Member of the Arkansas House of Representatives from the 40th district
- In office January 11, 2021 – January 9, 2023
- Preceded by: Douglas House
- Succeeded by: Shad Pearce

Personal details
- Party: Republican
- Spouse: Jessica
- Children: 2
- Education: University of the Ozarks (BS)

= David Ray (politician) =

American politician

David Ray is an American politician serving as a member of the Arkansas House of Representatives from the 69th district.

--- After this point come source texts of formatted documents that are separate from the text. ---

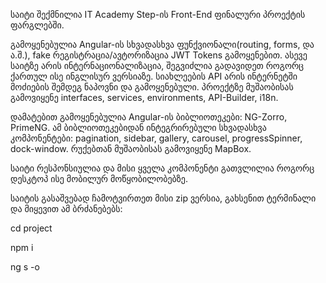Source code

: საიტი შექმნილია IT Academy Step-ის Front-End ფინალური პროექტის ფარგლებში.

გამოყენებულია Angular-ის სხვადასხვა ფუნქვიონალი(routing, forms, და ა.შ.), fake რეგისტრაცია/ავტორიზაცია JWT Tokens გამოყენებით.
ასევე საიტზე არის ინტერნაციონალიზაცია, შეგვიძლია გადავიდეთ როგორც ქართულ ისე ინგლისურ ვერსიაზე.
სიახლეების API არის ინტერნეტში მოძიების შემდეგ ნაპოვნი და გამოყენებული.
პროექტზე მუშაობისას გამოვიყენე interfaces, services, environments, API-Builder, i18n.

დამატებით გამოყენებულია Angular-ის ბიბლიოთეკები: NG-Zorro, PrimeNG.
ამ ბიბლიოთეკებიდან ინტეგრირებული სხვადასხვა კომპონენტები: pagination, sidebar, gallery, carousel, progressSpinner, dock-window.
რუქებთან მუშაობისას გამოვიყენე MapBox.

საიტი რესპონსიულია და მისი ყველა კომპონენტი გათვლილია როგორც დესკტოპ ისე მობილურ მოწყობილობებზე.

საიტის გასაშვებად ჩამოტვირთეთ მისი zip ვერსია, გახსენით ტერმინალი და მიყევით ამ ბრძანებებს: 

cd project

npm i

ng s -o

== Early life and education ==
Ray is a native of Maumelle, Arkansas. He earned a Bachelor of Science degree in communications and political science from the University of the Ozarks.

== Electoral history ==
Ray was first elected to the House in the 2020 Arkansas House of Representatives election in the 40th district. He was reelected to the house in the 2022 Arkansas House of Representatives election for the 69th district due to redistricting.

== Career ==
During the 2014 United States Senate election in Arkansas, Ray worked as communications director for the Tom Cotton campaign. He later worked as director of the Arkansas chapter of Americans for Prosperity. From 2017 to 2020, he has been the chief of staff for Lieutenant Governor Tim Griffin.